Working from the top of the records below, reproduce each line exactly, ending once you have written the line containing "The distraction free".

Entries provided —
■ ■ ■
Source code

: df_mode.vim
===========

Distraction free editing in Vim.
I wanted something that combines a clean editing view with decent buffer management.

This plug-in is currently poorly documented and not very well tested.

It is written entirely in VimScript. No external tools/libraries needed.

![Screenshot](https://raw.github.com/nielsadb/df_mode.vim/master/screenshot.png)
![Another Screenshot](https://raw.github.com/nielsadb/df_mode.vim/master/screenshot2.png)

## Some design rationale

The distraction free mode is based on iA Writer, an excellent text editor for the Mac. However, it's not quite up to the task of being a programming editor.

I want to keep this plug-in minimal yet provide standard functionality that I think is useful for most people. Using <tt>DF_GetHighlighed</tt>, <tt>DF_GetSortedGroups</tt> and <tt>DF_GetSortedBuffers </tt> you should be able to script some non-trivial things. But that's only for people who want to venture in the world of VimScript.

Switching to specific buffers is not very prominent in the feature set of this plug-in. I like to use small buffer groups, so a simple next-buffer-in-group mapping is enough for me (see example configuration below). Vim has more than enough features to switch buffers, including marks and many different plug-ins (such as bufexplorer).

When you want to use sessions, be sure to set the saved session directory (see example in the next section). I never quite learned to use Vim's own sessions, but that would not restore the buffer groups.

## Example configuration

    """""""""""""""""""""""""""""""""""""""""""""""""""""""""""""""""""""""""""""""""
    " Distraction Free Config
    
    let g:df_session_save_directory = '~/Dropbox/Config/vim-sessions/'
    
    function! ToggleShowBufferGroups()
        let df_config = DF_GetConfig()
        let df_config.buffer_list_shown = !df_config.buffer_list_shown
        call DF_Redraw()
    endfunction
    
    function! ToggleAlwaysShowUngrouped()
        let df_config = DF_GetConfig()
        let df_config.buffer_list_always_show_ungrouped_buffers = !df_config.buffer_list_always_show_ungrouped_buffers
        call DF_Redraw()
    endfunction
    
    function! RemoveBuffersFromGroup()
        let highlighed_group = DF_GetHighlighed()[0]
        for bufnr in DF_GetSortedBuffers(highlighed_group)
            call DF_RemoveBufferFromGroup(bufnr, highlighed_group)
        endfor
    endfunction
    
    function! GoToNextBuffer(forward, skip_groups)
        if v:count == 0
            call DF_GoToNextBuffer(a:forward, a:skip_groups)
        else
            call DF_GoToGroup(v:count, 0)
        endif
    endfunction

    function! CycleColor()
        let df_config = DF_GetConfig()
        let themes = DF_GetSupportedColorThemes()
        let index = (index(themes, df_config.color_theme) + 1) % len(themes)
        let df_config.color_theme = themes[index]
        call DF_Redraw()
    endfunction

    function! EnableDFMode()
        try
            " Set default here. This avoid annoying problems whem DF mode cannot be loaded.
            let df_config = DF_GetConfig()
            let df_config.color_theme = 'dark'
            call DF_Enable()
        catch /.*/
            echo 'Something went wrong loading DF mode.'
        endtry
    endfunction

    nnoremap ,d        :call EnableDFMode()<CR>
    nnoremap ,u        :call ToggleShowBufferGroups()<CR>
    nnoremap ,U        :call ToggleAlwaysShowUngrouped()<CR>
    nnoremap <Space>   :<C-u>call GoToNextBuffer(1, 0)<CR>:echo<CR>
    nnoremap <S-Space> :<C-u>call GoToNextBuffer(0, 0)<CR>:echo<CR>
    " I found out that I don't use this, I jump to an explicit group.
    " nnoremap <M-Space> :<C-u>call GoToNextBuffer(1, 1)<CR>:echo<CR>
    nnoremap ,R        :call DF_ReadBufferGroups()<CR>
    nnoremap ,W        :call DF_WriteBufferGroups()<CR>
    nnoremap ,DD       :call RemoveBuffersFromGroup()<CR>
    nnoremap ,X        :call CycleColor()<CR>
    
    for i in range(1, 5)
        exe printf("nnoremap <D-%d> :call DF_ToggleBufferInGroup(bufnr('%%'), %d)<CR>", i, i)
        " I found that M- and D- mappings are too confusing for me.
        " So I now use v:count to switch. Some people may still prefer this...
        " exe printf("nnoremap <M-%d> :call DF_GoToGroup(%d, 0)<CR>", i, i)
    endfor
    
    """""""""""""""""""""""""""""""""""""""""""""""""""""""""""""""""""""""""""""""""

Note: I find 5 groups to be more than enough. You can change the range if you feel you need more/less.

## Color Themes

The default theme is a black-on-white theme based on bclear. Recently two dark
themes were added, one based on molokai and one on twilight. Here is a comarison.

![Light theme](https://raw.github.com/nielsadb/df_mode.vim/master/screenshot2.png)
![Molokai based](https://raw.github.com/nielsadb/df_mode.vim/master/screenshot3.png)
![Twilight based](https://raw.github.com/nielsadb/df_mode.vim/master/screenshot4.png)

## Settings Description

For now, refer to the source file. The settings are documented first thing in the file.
■ ■ ■
Result for this exercise —
Source code

: df_mode.vim
===========

Distraction free editing in Vim.
I wanted something that combines a clean editing view with decent buffer management.

This plug-in is currently poorly documented and not very well tested.

It is written entirely in VimScript. No external tools/libraries needed.

![Screenshot](https://raw.github.com/nielsadb/df_mode.vim/master/screenshot.png)
![Another Screenshot](https://raw.github.com/nielsadb/df_mode.vim/master/screenshot2.png)

## Some design rationale

The distraction free mode is based on iA Writer, an excellent text editor for the Mac. However, it's not quite up to the task of being a programming editor.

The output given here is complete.